Des violences verbales et des intimidations sexistes
Les insultes sexistes et les menaces de violence sexuelle contre des manifestant·e·s pacifiques constituent une autre tactique communément employée par les forces de l’ordre pour intimider et harceler. Lors de la manifestation du 2 février 2025 près d’un centre de commercial à Tbilissi, une personne représentant Amnesty International a vu des policiers traiter des manifestantes de « putes » et les menacer ainsi que leurs familles. Plusieurs femmes ont également déclaré avoir été menacées de viol par des fonctionnaires masqués.
Après son arrestation au cours d’une manifestation le 19 novembre 2024, Natia Dzidziguri a été forcée à s’agenouiller dans un fourgon de police, entourée d’hommes tandis que des policiers lui jetaient des insultes sexistes et faisaient des gestes à caractère sexuel.
Mzia Amaghlobeli, journaliste de renom, a été arrêtée à deux reprises le 11 janvier 2025 lors de manifestations pacifiques. À chaque fois, elle a subi des insultes sexistes de la part de policiers, et le chef de la police de Batumi lui aurait craché dessus et l’aurait menacée de violence. Les autorités ont utilisé la vidéo dans laquelle Mzia Amaghlobeli gifle ce dernier, à la suite de leur altercation, pour la poursuivre. Elles n’ont en revanche pas tenu compte de la vidéo où le chef de la police la couvre d’insultes sexistes et d’autres propos violents. Mzia Amaghlobeli a été placée en détention à l’issue d’une audience expéditive lors de laquelle elle a subi une injustice supplémentaire quand le juge a refusé d’examiner le moindre élément présenté par la défense. Jusqu’à présent, les autorités n’ont pas enquêté sur les policiers accusés de mauvais traitements et d’insultes contre elle ou d’autres manifestant·e·s. Aucun agent ayant fait l’objet de graves allégations, de la part de Mzia Amaghlobeli ou d’autres personnes, n’a été suspendu de ses fonctions pendant l’enquête.

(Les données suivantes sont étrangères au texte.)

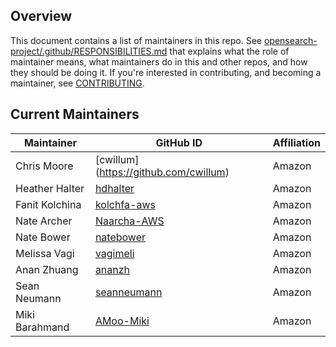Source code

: ## Overview

This document contains a list of maintainers in this repo. See [opensearch-project/.github/RESPONSIBILITIES.md](https://github.com/opensearch-project/.github/blob/main/RESPONSIBILITIES.md#maintainer-responsibilities) that explains what the role of maintainer means, what maintainers do in this and other repos, and how they should be doing it. If you're interested in contributing, and becoming a maintainer, see [CONTRIBUTING](CONTRIBUTING.md).

## Current Maintainers

| Maintainer       | GitHub ID                                       | Affiliation |
| ---------------- | ----------------------------------------------- | ----------- |
| Chris Moore      | [cwillum] (https://github.com/cwillum)          | Amazon      |
| Heather Halter   | [hdhalter](https://github.com/hdhalter)         | Amazon      |
| Fanit Kolchina   | [kolchfa-aws](https://github.com/kolchfa-aws)   | Amazon      |
| Nate Archer      | [Naarcha-AWS](https://github.com/Naarcha-AWS)   | Amazon      |
| Nate Bower       | [natebower](https://github.com/natebower)       | Amazon      |
| Melissa Vagi     | [vagimeli](https://github.com/vagimeli)         | Amazon      |
| Anan Zhuang      | [ananzh](https://github.com/ananzh)             | Amazon      |
| Sean Neumann     | [seanneumann](https://github.com/seanneumann)   | Amazon      |
| Miki Barahmand   | [AMoo-Miki](https://github.com/AMoo-Miki)       | Amazon      |
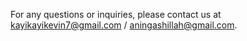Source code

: For any questions or inquiries, please contact us at kayikayikevin7@gmail.com / aningashillah@gmail.com.
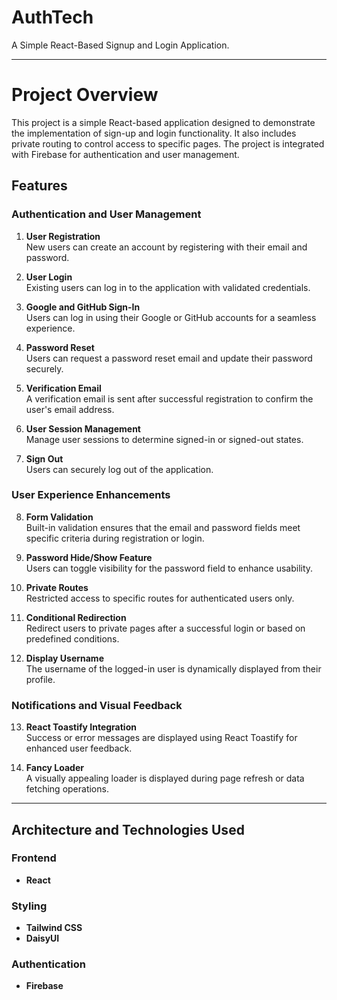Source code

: # AuthTech

A Simple React-Based Signup and Login Application.

---

# Project Overview

This project is a simple React-based application designed to demonstrate the implementation of sign-up and login functionality. It also includes private routing to control access to specific pages. The project is integrated with Firebase for authentication and user management.

## Features

### Authentication and User Management
1. **User Registration**  
   New users can create an account by registering with their email and password.

2. **User Login**  
   Existing users can log in to the application with validated credentials.

3. **Google and GitHub Sign-In**  
   Users can log in using their Google or GitHub accounts for a seamless experience.

4. **Password Reset**  
   Users can request a password reset email and update their password securely.

5. **Verification Email**  
   A verification email is sent after successful registration to confirm the user's email address.

6. **User Session Management**  
   Manage user sessions to determine signed-in or signed-out states.

7. **Sign Out**  
   Users can securely log out of the application.

### User Experience Enhancements
8. **Form Validation**  
   Built-in validation ensures that the email and password fields meet specific criteria during registration or login.

9. **Password Hide/Show Feature**  
   Users can toggle visibility for the password field to enhance usability.

10. **Private Routes**  
    Restricted access to specific routes for authenticated users only.

11. **Conditional Redirection**  
    Redirect users to private pages after a successful login or based on predefined conditions.

12. **Display Username**  
    The username of the logged-in user is dynamically displayed from their profile.

### Notifications and Visual Feedback
13. **React Toastify Integration**  
    Success or error messages are displayed using React Toastify for enhanced user feedback.

14. **Fancy Loader**  
    A visually appealing loader is displayed during page refresh or data fetching operations.

---

## Architecture and Technologies Used

### Frontend
- **React**  

### Styling
- **Tailwind CSS**  
- **DaisyUI**  

### Authentication
- **Firebase**  


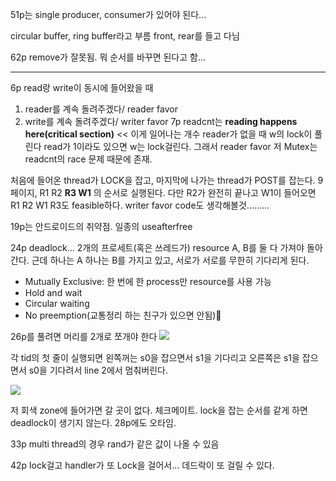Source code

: 51p는 single producer, consumer가 있어야 된다...

circular buffer, ring buffer라고 부름
front, rear를 들고 다님

62p
remove가 잘못됨. 뭐 순서를 바꾸면 된다고 함...

---
6p
read랑 write이 동시에 들어왔을 때
1. reader를 계속 돌려주겠다/ reader favor
2. write를 계속 돌려주겠다/ writer favor
7p
readcnt는 
**reading happens here(critical section)** << 이게 일어나는 개수
reader가 없을 때 w의 lock이 풀린다
read가 1이라도 있으면 w는 lock걸린다. 그래서 reader favor
저 Mutex는 readcnt의 race 문제 때문에 존재.

처음에 들어온 thread가 LOCK을 잡고, 마지막에 나가는 thread가 POST를 잡는다.
9페이지, R1 R2 **R3 W1** 의 순서로 실행된다.
다만 R2가 완전히 끝나고 W1이 들어오면 R1 R2 W1 R3도 feasible하다.
writer favor code도 생각해볼것.........

19p는 안드로이드의 취약점. 일종의 useafterfree

24p
deadlock...
2개의 프로세트(혹은 쓰레드가) resource A, B를 둘 다 가져야 돌아간다.
근데 하나는 A 하나는 B를 가지고 있고, 서로가 서로를 무한히 기다리게 된다.
- Mutually Exclusive: 한 번에 한 process만 resource를 사용 가능
- Hold and wait
- Circular waiting
- No preemption(교통정리 하는 친구가 있으면 안됨)

26p를 풀려면
머리를 2개로 쪼개야 한다
![](https://i.imgur.com/8ANaI7J.png)

각 tid의 첫 줄이 실행되면 왼쪽꺼는 s0을 잡으면서 s1을 기다리고
오른쪽은 s1을 잡으면서 s0을 기다려서 line 2에서 멈춰버린다.

![](https://i.imgur.com/zcTUKyh.png)

저 회색 zone에 들어가면 갈 곳이 없다. 체크메이트.
lock을 잡는 순서를 같게 하면 deadlock이 생기지 않는다.
28p에도 오타임.

33p
multi thread의 경우 rand가 같은 값이 나올 수 있음

42p
lock걸고 handler가 또 Lock을 걸어서... 데드락이 또 걸릴 수 있다.

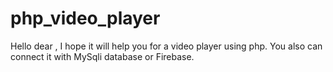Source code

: # php_video_player
Hello dear , I hope it will help you for  a video player using php. You also can connect it with MySqli database or Firebase. 
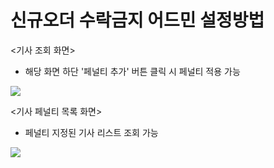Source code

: # 신규오더 수락금지 어드민 설정방법

<기사 조회 화면>  
- 해당 화면 하단 '페널티 추가' 버튼 클릭 시 페널티 적용 가능

![](https://kakaomobilitysupport.zendesk.com/hc/article_attachments/32984988169369)

<기사 페널티 목록 화면>  
- 페널티 지정된 기사 리스트 조회 가능

![](https://kakaomobilitysupport.zendesk.com/hc/article_attachments/32984988271897)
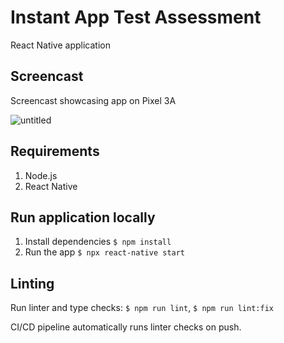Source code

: # Instant App Test Assessment

React Native application

## Screencast

Screencast showcasing app on Pixel 3A

![untitled](https://github.com/bolythefender/instant-app-test-task/assets/110624171/55709e28-78e1-4900-8fc9-f0fdb8a057bf)

## Requirements

1. Node.js
2. React Native

## Run application locally

1. Install dependencies `$ npm install`
2. Run the app `$ npx react-native start`

## Linting

Run linter and type checks: `$ npm run lint`, `$ npm run lint:fix`

CI/CD pipeline automatically runs linter checks on push.
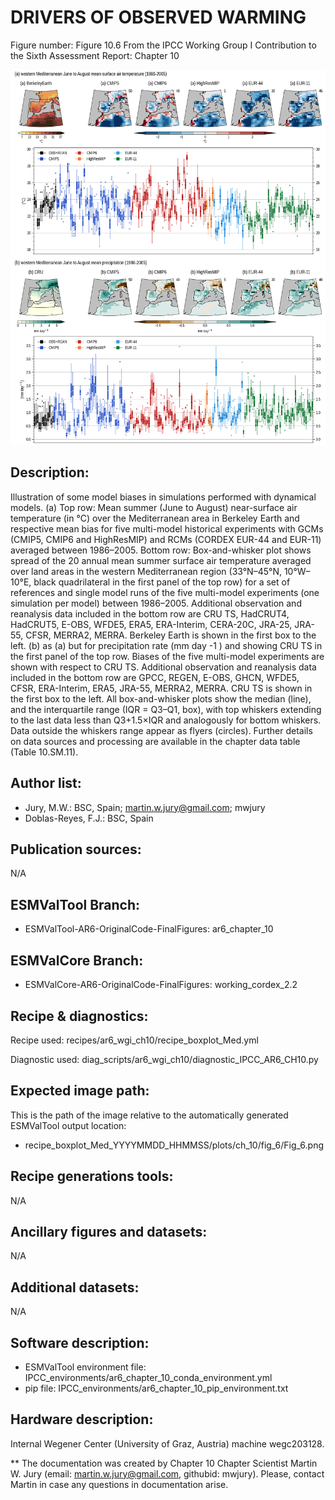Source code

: DRIVERS OF OBSERVED WARMING
============

Figure number: Figure 10.6
From the IPCC Working Group I Contribution to the Sixth Assessment Report: Chapter 10

![Figure 10.6](../images/ar6_wg1_chap10_figure10_6_boxplot_wmed.png?raw=true)


Description:
------------
Illustration of some model biases in simulations performed with dynamical models. (a) Top row: Mean summer (June to August) near-surface air temperature (in °C) over the Mediterranean area in Berkeley Earth and respective mean bias for five multi-model historical experiments with GCMs (CMIP5, CMIP6 and HighResMIP) and RCMs (CORDEX EUR-44 and EUR-11) averaged between 1986–2005. Bottom row: Box-and-whisker plot shows spread of the 20 annual mean summer surface air temperature averaged over land areas in the western Mediterranean region (33°N–45°N, 10°W–10°E, black quadrilateral in the first panel of the top row) for a set of references and single model runs of the five multi-model experiments (one simulation per model) between 1986–2005. Additional observation and reanalysis data included in the bottom row are CRU TS, HadCRUT4, HadCRUT5, E-OBS, WFDE5, ERA5, ERA-Interim, CERA-20C, JRA-25, JRA-55, CFSR, MERRA2, MERRA. Berkeley Earth is shown in the first box to the left. (b) as (a) but for precipitation rate (mm day -1 ) and showing CRU TS in the first panel of the top row. Biases of the five multi-model experiments are shown with respect to CRU TS. Additional observation and reanalysis data included in the bottom row are GPCC, REGEN, E-OBS, GHCN, WFDE5, CFSR, ERA-Interim, ERA5, JRA-55, MERRA2, MERRA. CRU TS is shown in the first box to the left. All box-and-whisker plots show the median (line), and the interquartile range (IQR = Q3–Q1, box), with top whiskers extending to the last data less than Q3+1.5×IQR and analogously for bottom whiskers. Data outside the whiskers range appear as flyers (circles). Further details on data sources and processing are available in the chapter data table (Table 10.SM.11).


Author list:
------------
- Jury, M.W.: BSC, Spain; martin.w.jury@gmail.com; mwjury
- Doblas-Reyes, F.J.: BSC, Spain


Publication sources:
--------------------
N/A


ESMValTool Branch:
------------------
- ESMValTool-AR6-OriginalCode-FinalFigures: ar6_chapter_10


ESMValCore Branch:
------------------
- ESMValCore-AR6-OriginalCode-FinalFigures: working_cordex_2.2


Recipe & diagnostics:
---------------------
Recipe used: recipes/ar6_wgi_ch10/recipe_boxplot_Med.yml

Diagnostic used: diag_scripts/ar6_wgi_ch10/diagnostic_IPCC_AR6_CH10.py


Expected image path:
--------------------
This is the path of the image relative to the automatically generated ESMValTool output location:
- recipe_boxplot_Med_YYYYMMDD_HHMMSS/plots/ch_10/fig_6/Fig_6.png


Recipe generations tools:
-------------------------
N/A


Ancillary figures and datasets:
-------------------------------
N/A


Additional datasets:
--------------------
N/A


Software description:
---------------------
- ESMValTool environment file: IPCC_environments/ar6_chapter_10_conda_environment.yml
- pip file: IPCC_environments/ar6_chapter_10_pip_environment.txt


Hardware description:
---------------------
Internal Wegener Center (University of Graz, Austria) machine wegc203128.

** The documentation was created by Chapter 10 Chapter Scientist Martin W. Jury (email: martin.w.jury@gmail.com, githubid: mwjury). Please, contact Martin in case any questions in documentation arise.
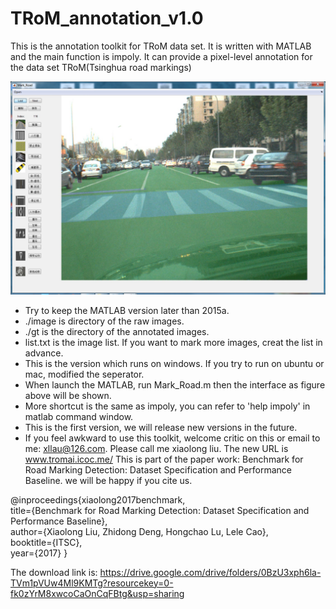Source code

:# TRoM_annotation_v1.0
This is the annotation toolkit for TRoM data set. It is written with MATLAB and the main function is impoly. It can provide a pixel-level annotation for the data set TRoM(Tsinghua road markings)

![interface](./pic/mark.jpg)

 + Try to keep the MATLAB version later than 2015a.
 + ./image is directory of the raw images. 
 + ./gt is the directory of the annotated images.
 + list.txt is the image list. If you want to mark more images, creat the list in advance.
 + This is the version which runs on windows. If you try to run on ubuntu or mac, modified the seperator.
 + When launch the MATLAB, run Mark_Road.m then the interface as figure above will be shown.
 + More shortcut is the same as impoly, you can refer to 'help impoly' in matlab command window.
 + This is the first version, we will release new versions in the future.
 + If you feel awkward to use this toolkit, welcome critic on this or email to me: xllau@126.com. Please call me xiaolong liu.
 The new URL is www.tromai.icoc.me/
 This is part of the paper work: Benchmark for Road Marking Detection: Dataset Specification and Performance Baseline. we will be happy if you cite us.
 
@inproceedings{xiaolong2017benchmark,   
title={Benchmark for Road Marking Detection: Dataset Specification and Performance Baseline},   
author={Xiaolong Liu, Zhidong Deng, Hongchao Lu, Lele Cao},   
booktitle={ITSC},   
year={2017} 
}

The download link is:
https://drive.google.com/drive/folders/0BzU3xph6la-TVm1pVUw4Ml9KMTg?resourcekey=0-fk0zYrM8xwcoCaOnCqFBtg&usp=sharing



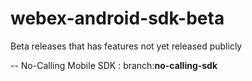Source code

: # webex-android-sdk-beta
Beta releases that has features not yet released publicly

-- No-Calling Mobile SDK : branch:**no-calling-sdk**
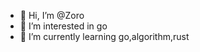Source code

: - 👋 Hi, I’m @Zoro
- 👀 I’m interested in go
- 🌱 I’m currently learning go,algorithm,rust

<!---
tanqiangyes/tanqiangyes is a ✨ special ✨ repository because its `README.md` (this file) appears on your GitHub profile.
You can click the Preview link to take a look at your changes.
--->
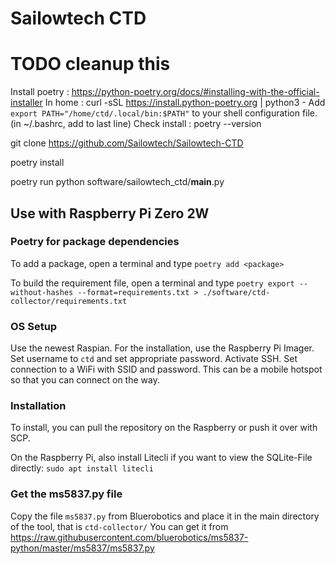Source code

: # Sailowtech CTD

# TODO cleanup this

Install poetry : https://python-poetry.org/docs/#installing-with-the-official-installer
In home :
curl -sSL https://install.python-poetry.org | python3 -
Add `export PATH="/home/ctd/.local/bin:$PATH"` to your shell configuration file. (in ~/.bashrc, add to last line)
Check install : poetry --version

git clone https://github.com/Sailowtech/Sailowtech-CTD

poetry install

poetry run python software/sailowtech_ctd/__main__.py

## Use with Raspberry Pi Zero 2W

### Poetry for package dependencies

To add a package, open a terminal and type
`poetry add <package>`

To build the requirement file, open a terminal and type
`poetry export --without-hashes --format=requirements.txt > ./software/ctd-collector/requirements.txt`

### OS Setup

Use the newest Raspian. For the installation, use the Raspberry Pi Imager. Set username to `ctd` and set appropriate
password. Activate SSH. Set connection to a WiFi with SSID and password. This can be a mobile hotspot so that you can
connect on the way.

### Installation

To install, you can pull the repository on the Raspberry or push it over with SCP.

On the Raspberry Pi, also install Litecli if you want to view the SQLite-File directly: `sudo apt install litecli`

### Get the ms5837.py file

Copy the file `ms5837.py` from Bluerobotics and place it in the main directory of the tool, that is `ctd-collector/`
You can get it from https://raw.githubusercontent.com/bluerobotics/ms5837-python/master/ms5837/ms5837.py
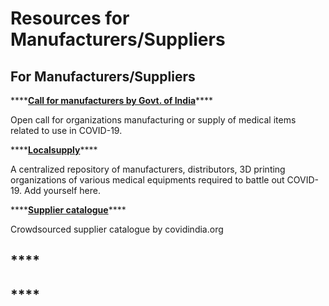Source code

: # Resources for Manufacturers/Suppliers

## **For Manufacturers/Suppliers**

\*\*\*\*[**Call for manufacturers by Govt. of India**](http://jan-sampark.nic.in/campaigns/2020/26-Mar/MSME/index.html)\*\*\*\*

Open call for organizations manufacturing or supply of medical items related to use in COVID-19.

\*\*\*\*[**Localsupply**](https://localsupply.in/)\*\*\*\*

A centralized repository of manufacturers, distributors, 3D printing organizations of various medical equipments required to battle out COVID-19. Add yourself here.

\*\*\*\*[**Supplier catalogue**](https://airtable.com/shrCKnk7easkiJMO4/tblI3dadTtpoeUzYF?blocks=hide)\*\*\*\*

Crowdsourced supplier catalogue by covidindia.org

## \*\*\*\*

## \*\*\*\*

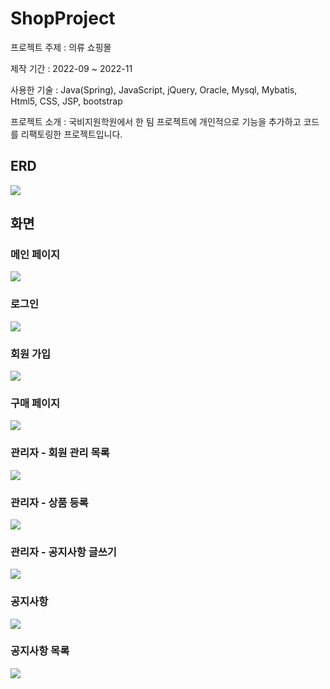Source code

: <h1> ShopProject </h1>
<p>프로젝트 주제 : 의류 쇼핑몰</p>
<p>제작 기간 : 2022-09 ~ 2022-11</p>
<p>사용한 기술 : Java(Spring), JavaScript, jQuery, Oracle, Mysql, Mybatis, Html5, CSS, JSP, bootstrap</p>
<p>프로젝트 소개 : 국비지원학원에서 한 팀 프로젝트에 개인적으로 기능을 추가하고 코드를 리팩토링한 프로젝트입니다.</p>
<h2>ERD</h2>
<img src="../[asset]/shopproject/sql/shopproject_erd.png" />
<h2>화면</h2>
<h3>메인 페이지</h3>
<img src="../[asset]/shopproject/portfolio/main_page01.png" />
<h3>로그인</h3>
<img src="../[asset]/shopproject/portfolio/login01.png" />
<h3>회원 가입</h3>
<img src="../[asset]/shopproject/portfolio/register01.png" />
<h3>구매 페이지</h3>
<img src="../[asset]/shopproject/portfolio/items02.png" />
<h3>관리자 - 회원 관리 목록</h3>
<img src="../[asset]/shopproject/portfolio/manager_member01.png" />
<h3>관리자 - 상품 등록</h3>
<img src="../[asset]/shopproject/portfolio/manager_product01.png" />
<h3>관리자 - 공지사항 글쓰기</h3>
<img src="../[asset]/shopproject/portfolio/notice_write01.png" />
<h3>공지사항</h3>
<img src="../[asset]/shopproject/portfolio/notice_write02.png" />
<h3>공지사항 목록</h3>
<img src="../[asset]/shopproject/portfolio/notice01.png" />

Des violations systématiques, et non des cas isolés
Les cas signalés ne sont pas isolés et semblent relever d’une pratique plus large des violences et de l’impunité au sein des organes chargés de l’application des lois en Géorgie. Les humiliations, les propos sexistes et les violences physiques visant des manifestantes dans le pays s’inscrivent dans une politique généralisée d’intimidation des personnes qui participent aux manifestations actuelles. Selon des défenseur·e·s des droits humains vivant sur place, de nombreuses victimes de traitements humiliants de la part de policiers, qu’il s’agisse d’hommes ou de femmes, se taisent par crainte ou par honte.
Ces agissements, qui peuvent constituer des formes de torture ou d’autres peines ou traitements cruels, inhumains ou dégradants, sont non seulement contraires à la Constitution et à la législation de la Géorgie, mais aussi à ses obligations découlant du droit international, notamment de la Convention des Nations unies contre la torture, et des normes connexes.
« Des fouilles au corps illégales, invasives et dégradantes semblent être utilisées en Géorgie pour humilier et intimider les manifestant·e·s, en particulier les femmes. Il s’agit d’une violation manifeste du droit national et international. Les autorités géorgiennes doivent immédiatement mettre fin à toute forme de représailles fondées sur le genre et à tout recours illégal à la force par les responsables de l’application des lois, enquêter sur toutes les allégations de violence pendant les manifestations et veiller au respect de l’obligation de rendre des comptes à tous les niveaux », a déclaré Denis Krivosheev.